# About this exercise:
Beginning at the line that holds "except core._NotOkStatusException as", transcribe each line exactly through the end of the records, and leave any pictures out.

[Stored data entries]
<<<<
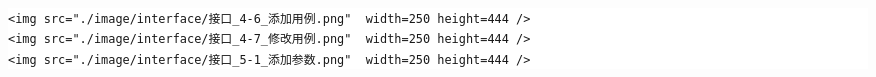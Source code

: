     <img src="./image/interface/接口_4-6_添加用例.png"  width=250 height=444 />
    <img src="./image/interface/接口_4-7_修改用例.png"  width=250 height=444 />
    <img src="./image/interface/接口_5-1_添加参数.png"  width=250 height=444 />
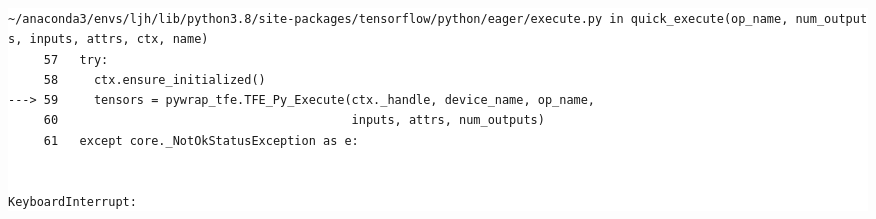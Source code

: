 
    ~/anaconda3/envs/ljh/lib/python3.8/site-packages/tensorflow/python/eager/execute.py in quick_execute(op_name, num_outputs, inputs, attrs, ctx, name)
         57   try:
         58     ctx.ensure_initialized()
    ---> 59     tensors = pywrap_tfe.TFE_Py_Execute(ctx._handle, device_name, op_name,
         60                                         inputs, attrs, num_outputs)
         61   except core._NotOkStatusException as e:


    KeyboardInterrupt: 



```python

```
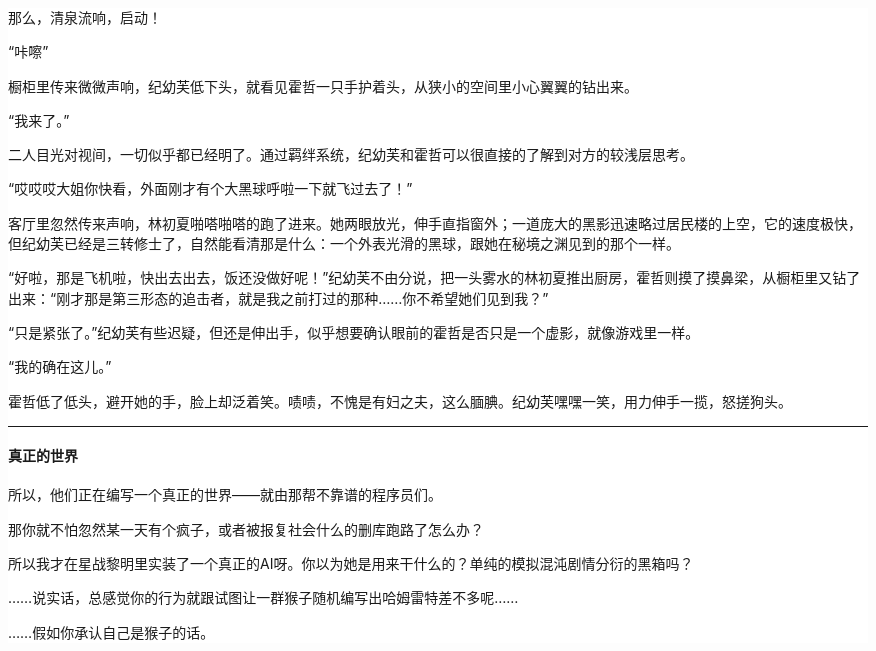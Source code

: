那么，清泉流响，启动！



“咔嚓”



橱柜里传来微微声响，纪幼芙低下头，就看见霍哲一只手护着头，从狭小的空间里小心翼翼的钻出来。



“我来了。”



二人目光对视间，一切似乎都已经明了。通过羁绊系统，纪幼芙和霍哲可以很直接的了解到对方的较浅层思考。



“哎哎哎大姐你快看，外面刚才有个大黑球呼啦一下就飞过去了！”



客厅里忽然传来声响，林初夏啪嗒啪嗒的跑了进来。她两眼放光，伸手直指窗外；一道庞大的黑影迅速略过居民楼的上空，它的速度极快，但纪幼芙已经是三转修士了，自然能看清那是什么：一个外表光滑的黑球，跟她在秘境之渊见到的那个一样。



“好啦，那是飞机啦，快出去出去，饭还没做好呢！”纪幼芙不由分说，把一头雾水的林初夏推出厨房，霍哲则摸了摸鼻梁，从橱柜里又钻了出来：“刚才那是第三形态的追击者，就是我之前打过的那种……你不希望她们见到我？”



“只是紧张了。”纪幼芙有些迟疑，但还是伸出手，似乎想要确认眼前的霍哲是否只是一个虚影，就像游戏里一样。



“我的确在这儿。”



霍哲低了低头，避开她的手，脸上却泛着笑。啧啧，不愧是有妇之夫，这么腼腆。纪幼芙嘿嘿一笑，用力伸手一揽，怒搓狗头。





----



#### 真正的世界



所以，他们正在编写一个真正的世界——就由那帮不靠谱的程序员们。



那你就不怕忽然某一天有个疯子，或者被报复社会什么的删库跑路了怎么办？



所以我才在星战黎明里实装了一个真正的AI呀。你以为她是用来干什么的？单纯的模拟混沌剧情分衍的黑箱吗？



……说实话，总感觉你的行为就跟试图让一群猴子随机编写出哈姆雷特差不多呢……



……假如你承认自己是猴子的话。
>>>>
# The answer:
         61   except core._NotOkStatusException as e:


    KeyboardInterrupt: 



```python

```
Source code

:那么，清泉流响，启动！



“咔嚓”



橱柜里传来微微声响，纪幼芙低下头，就看见霍哲一只手护着头，从狭小的空间里小心翼翼的钻出来。



“我来了。”



二人目光对视间，一切似乎都已经明了。通过羁绊系统，纪幼芙和霍哲可以很直接的了解到对方的较浅层思考。



“哎哎哎大姐你快看，外面刚才有个大黑球呼啦一下就飞过去了！”



客厅里忽然传来声响，林初夏啪嗒啪嗒的跑了进来。她两眼放光，伸手直指窗外；一道庞大的黑影迅速略过居民楼的上空，它的速度极快，但纪幼芙已经是三转修士了，自然能看清那是什么：一个外表光滑的黑球，跟她在秘境之渊见到的那个一样。



“好啦，那是飞机啦，快出去出去，饭还没做好呢！”纪幼芙不由分说，把一头雾水的林初夏推出厨房，霍哲则摸了摸鼻梁，从橱柜里又钻了出来：“刚才那是第三形态的追击者，就是我之前打过的那种……你不希望她们见到我？”



“只是紧张了。”纪幼芙有些迟疑，但还是伸出手，似乎想要确认眼前的霍哲是否只是一个虚影，就像游戏里一样。



“我的确在这儿。”



霍哲低了低头，避开她的手，脸上却泛着笑。啧啧，不愧是有妇之夫，这么腼腆。纪幼芙嘿嘿一笑，用力伸手一揽，怒搓狗头。





----



#### 真正的世界



所以，他们正在编写一个真正的世界——就由那帮不靠谱的程序员们。



那你就不怕忽然某一天有个疯子，或者被报复社会什么的删库跑路了怎么办？



所以我才在星战黎明里实装了一个真正的AI呀。你以为她是用来干什么的？单纯的模拟混沌剧情分衍的黑箱吗？



……说实话，总感觉你的行为就跟试图让一群猴子随机编写出哈姆雷特差不多呢……



……假如你承认自己是猴子的话。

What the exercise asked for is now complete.